- Born: May 5, 1928 Winnipeg, Manitoba, Canada
- Died: September 14, 2019 (aged 91) Winnipeg, Manitoba, Canada
- Education: University of Manitoba
- Known for: President of the Royal Winnipeg Ballet
- Father: James A. Richardson Sr.
- Relatives: James A. Richardson Jr. (brother); Agnes Benidickson (sister); George T. Richardson (brother);
- Awards: Order of Canada Order of Manitoba

= Kathleen M. Richardson =

Canadian philanthropist (1928–2019)

Kathleen Margaret Richardson, (May 5, 1928 – September 14, 2019) was a Canadian philanthropist, businesswoman and arts supporter.

== Biography ==
Richardson attended Kelvin High School in Winnipeg and received a B.A. from the University of Manitoba in 1949.
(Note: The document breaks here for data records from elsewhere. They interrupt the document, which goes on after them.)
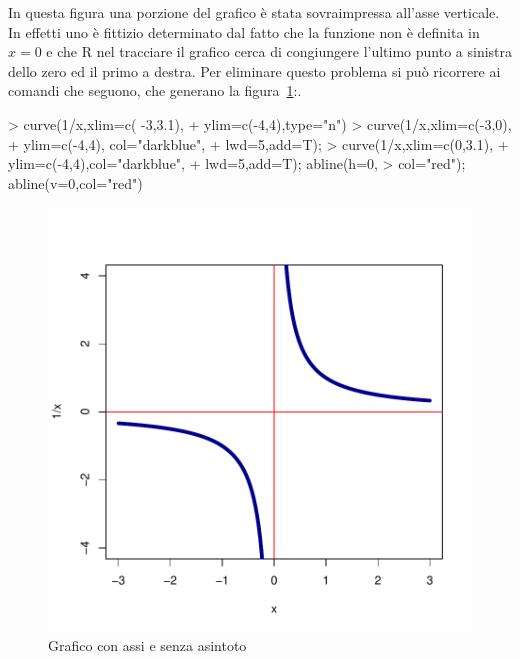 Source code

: \documentclass[onecolumn,11pt]{book}
\begin{document}
\begin{itemize}
In questa figura una porzione del grafico \`e stata sovraimpressa all'asse verticale.  In effetti uno \`e fittizio determinato dal fatto che la funzione non \`e definita in $x=0$ e che \textsf{R} nel tracciare il grafico cerca di congiungere l'ultimo punto a sinistra dello zero ed il primo a destra. Per eliminare questo problema si pu\`o ricorrere ai comandi che seguono, che generano la figura~\ref{fig:noasint}:.
\begin{Schunk}
\begin{Sinput}
>  curve(1/x,xlim=c( -3,3.1),
+  ylim=c(-4,4),type="n")
>  curve(1/x,xlim=c(-3,0), 
+ ylim=c(-4,4), col="darkblue",
+ lwd=5,add=T); 
>  curve(1/x,xlim=c(0,3.1), 
+  ylim=c(-4,4),col="darkblue",
+  lwd=5,add=T); abline(h=0,
> col="red"); abline(v=0,col="red")
\end{Sinput}
\end{Schunk}
\begin{figure}[ htbp]
\begin{center}
\includegraphics{statisticaconR-078}
\caption{Grafico con assi e senza asintoto}
\label{fig:noasint}
\end{center}
\end{figure}
\end{itemize}
\end{document}
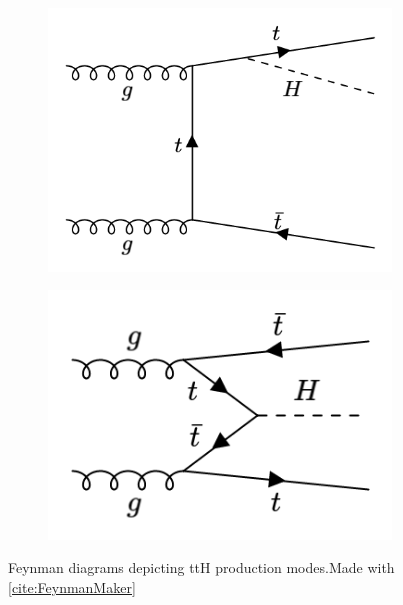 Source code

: \begin{figure}[htp]
\begin{subfigure}[b]{0.3\textwidth}
         \includegraphics[width=\textwidth]{figures/theory_chapter/ttH3.png}
         \label{fig:ttH3}
     \end{subfigure}
     \hfill
         \begin{subfigure}[b]{0.3\textwidth}
         \centering
         \includegraphics[width=\textwidth]{figures/theory_chapter/ttH4.png}
         \label{fig:ttH4}
     \end{subfigure}
     \hfill 
  \label{fig:loopmodes}
  \caption{Feynman diagrams depicting ttH production modes.Made with \ref{cite:FeynmanMaker}}  
\end{figure}

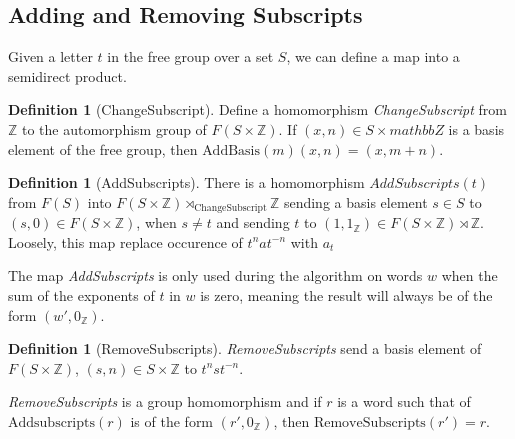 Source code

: \documentclass[11pt]{article} %
\theoremstyle{definition}
\theoremstyle{definition}
\theoremstyle{definition}
\theoremstyle{definition}
\theoremstyle{definition}
\newtheorem{defn}[theorem]{Definition}
\theoremstyle{definition}
\begin{document}
\subsection{Adding and Removing Subscripts}

Given a letter $t$ in the free group over a set $S$, we can define a map into a
semidirect product.

\begin{defn}[ChangeSubscript]\label{changesubscript}
  Define a homomorphism \textit{ChangeSubscript} from $\mathbb{Z}$ to the automorphism
  group of $F(S \times \mathbb{Z})$. If $(x, n) \in S \times mathbb{Z}$ is a basis
  element of the free group, then $\text{AddBasis}(m)(x, n) = (x, m + n)$.
\end{defn}

\begin{defn}[AddSubscripts]\label{AddSubscripts}
  There is a homomorphism $AddSubscripts(t)$ from $F(S)$ into $F(S \times \mathbb{Z})
  \rtimes_{\text{ChangeSubscript}} \mathbb{Z}$ sending a basis element $s \in S$ to
  $(s, 0) \in F(S \times \mathbb{Z})$, when $s \ne t$ and sending $t$ to
  $(1, 1_\mathbb{Z}) \in F(S \times \mathbb{Z}) \rtimes \mathbb{Z}$. Loosely, this map
  replace occurence of $t^n a t^{-n}$ with $a_t$
\end{defn}

The map \textit{AddSubscripts} is only used during the algorithm on words $w$ when the sum of the
exponents of $t$ in $w$ is zero, meaning the result will always be of the form
$(w', 0_{\mathbb{Z}})$.

\begin{defn}[RemoveSubscripts]
  \textit{RemoveSubscripts} send a basis element of $F(S\times \mathbb{Z})$,  $(s, n) \in S\times \mathbb{Z}$
  to $t^n s t^{-n}$.
\end{defn}
\textit{RemoveSubscripts} is a group homomorphism and if $r$ is a word such that
of $\text{Addsubscripts}(r)$ is of the form $(r', 0_\mathbb{Z})$,
then $\text{RemoveSubscripts}(r')=r$.


\end{document}
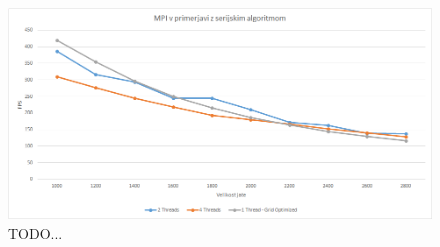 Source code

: \documentclass[a4paper, 12pt]{book}
\begin{document}
\begin{figure}[t]
\includegraphics[width=\textwidth]{graf_mpi}
\caption{TODO...}
\label{img:graf_mpi}
\centering
\end{figure}

\clearpage
{}


\end{document}
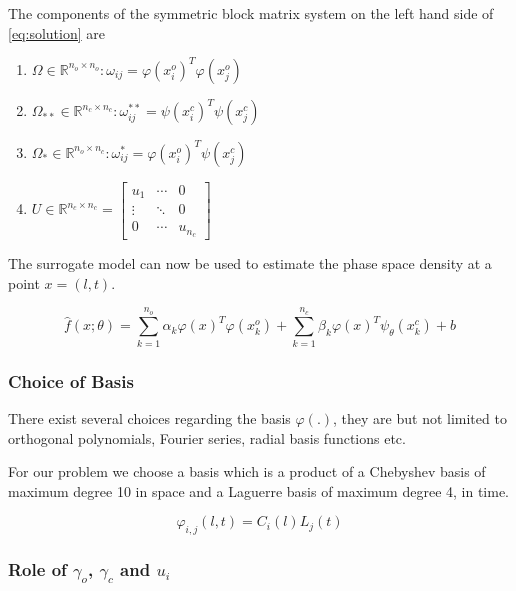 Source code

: The components of the symmetric block matrix system on the left hand side of 
\ref{eq:solution} are 
\begin{enumerate}
\item $\Omega \in \mathbb{R}^{n_{o} \times n_{o}}: \omega_{ij} = \varphi(x^{o}_{i})^{T} \varphi(x^{o}_{j})$
\item $\Omega_{**} \in \mathbb{R}^{n_{c} \times n_{c}}: \omega^{**}_{ij} = \psi(x^{c}_{i})^{T} \psi(x^{c}_{j})$
\item $\Omega_{*} \in \mathbb{R}^{n_{o} \times n_{c}}: \omega^{*}_{ij} = \varphi(x^{o}_{i})^{T} \psi(x^{c}_{j})$
\item $U \in \mathbb{R}^{n_{c} \times n_{c}} = \begin{bmatrix}
    u_1 & \cdots & 0 \\ 
    \vdots & \ddots  & 0\\ 
    0 & \cdots  & u_{n_{c}} 
  \end{bmatrix}$
\end{enumerate}

The surrogate model can now be used to estimate the phase space density 
at a point $x = (l,t)$.

\begin{equation}\label{eq:model}
\hat{f}(x;\theta) = \sum_{k = 1}^{n_{o}}{\alpha_{k}\varphi(x)^{T}\varphi(x^{o}_{k}) + \sum_{k = 1}^{n_{c}}}{\beta_{k} \varphi(x)^{T} \psi_{\theta}(x^{c}_{k})} + b
\end{equation}

\subsubsection*{Choice of Basis}

There exist several choices regarding the basis $\varphi(.)$, they are but not limited to 
orthogonal polynomials, Fourier series, radial basis functions etc. 

For our problem we choose a basis which is a product of a Chebyshev basis of maximum degree 10 in space and a Laguerre basis of maximum degree 4, in time.

\begin{equation}\label{eq:basis}
\varphi_{i,j}(l,t) = C_{i}(l) L_{j}(t)
\end{equation}



\subsubsection*{Role of $\gamma_o$, $\gamma_c$ and $u_i$}


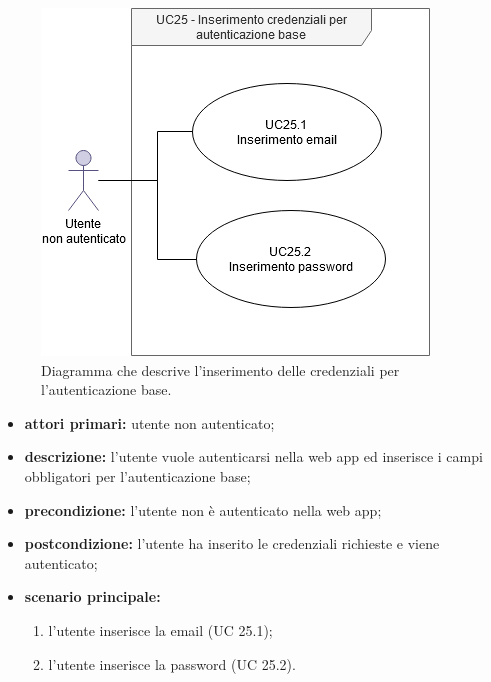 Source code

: 		\begin{figure}[H]
			\centering
			\includegraphics[scale=0.675]{res/images/uc25}
			\caption{Diagramma che descrive l'inserimento delle credenziali per l'autenticazione base.}
		\end{figure}
		
		\begin{itemize}
			\item \textbf{attori primari:} utente non autenticato;
			\item \textbf{descrizione:} l'utente vuole autenticarsi nella web app ed inserisce i campi obbligatori per l'autenticazione base;
			\item \textbf{precondizione:} l'utente non è autenticato nella web app;
			\item \textbf{postcondizione:} l'utente ha inserito le credenziali richieste e viene autenticato;
			\item \textbf{scenario principale:}
			\begin{enumerate}
				\item l'utente inserisce la email (UC 25.1);
				\item l'utente inserisce la password (UC 25.2).
			\end{enumerate}
		\end{itemize}
		
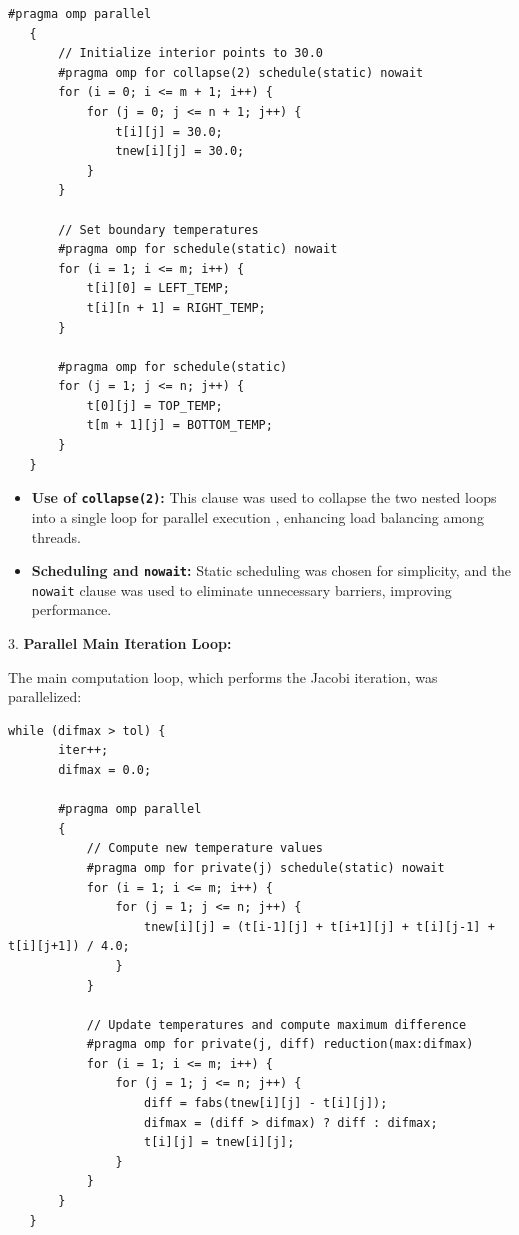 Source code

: \documentclass{article}
\begin{document}
   \begin{lstlisting}[style=CStyle, caption={Parallel Initialization}]
   #pragma omp parallel
   {
       // Initialize interior points to 30.0
       #pragma omp for collapse(2) schedule(static) nowait
       for (i = 0; i <= m + 1; i++) {
           for (j = 0; j <= n + 1; j++) {
               t[i][j] = 30.0;
               tnew[i][j] = 30.0;
           }
       }

       // Set boundary temperatures
       #pragma omp for schedule(static) nowait
       for (i = 1; i <= m; i++) {
           t[i][0] = LEFT_TEMP;
           t[i][n + 1] = RIGHT_TEMP;
       }

       #pragma omp for schedule(static)
       for (j = 1; j <= n; j++) {
           t[0][j] = TOP_TEMP;
           t[m + 1][j] = BOTTOM_TEMP;
       }
   }
   \end{lstlisting}

    \begin{itemize}
        \item \textbf{Use of \texttt{collapse(2)}:} This clause was used to collapse the two nested loops into a single loop for parallel execution \parencite{openmp}, enhancing load balancing among threads.
        \item \textbf{Scheduling and \texttt{nowait}:} Static scheduling was chosen for simplicity, and the \texttt{nowait} clause was used to eliminate unnecessary barriers, improving performance.
    \end{itemize}

3. \textbf{Parallel Main Iteration Loop:}

   The main computation loop, which performs the Jacobi iteration, was parallelized:

   \begin{lstlisting}[style=CStyle, caption={Parallel Main Iteration Loop}]
   while (difmax > tol) {
       iter++;
       difmax = 0.0;

       #pragma omp parallel
       {
           // Compute new temperature values
           #pragma omp for private(j) schedule(static) nowait
           for (i = 1; i <= m; i++) {
               for (j = 1; j <= n; j++) {
                   tnew[i][j] = (t[i-1][j] + t[i+1][j] + t[i][j-1] + t[i][j+1]) / 4.0;
               }
           }

           // Update temperatures and compute maximum difference
           #pragma omp for private(j, diff) reduction(max:difmax)
           for (i = 1; i <= m; i++) {
               for (j = 1; j <= n; j++) {
                   diff = fabs(tnew[i][j] - t[i][j]);
                   difmax = (diff > difmax) ? diff : difmax;
                   t[i][j] = tnew[i][j];
               }
           }
       }
   }
   \end{lstlisting}
\end{document}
She was president of the Royal Winnipeg Ballet from 1957 to 1961 and served as honorary president since 1963. She headed the Kathleen M. Richardson Foundation. In 1973, she was made an Officer of the Order of Canada and was promoted to Companion in 1993. In 2005, she was awarded the Order of Manitoba, and in 2007, the RCA Medal.

She died on September 14, 2019, at the age of 91.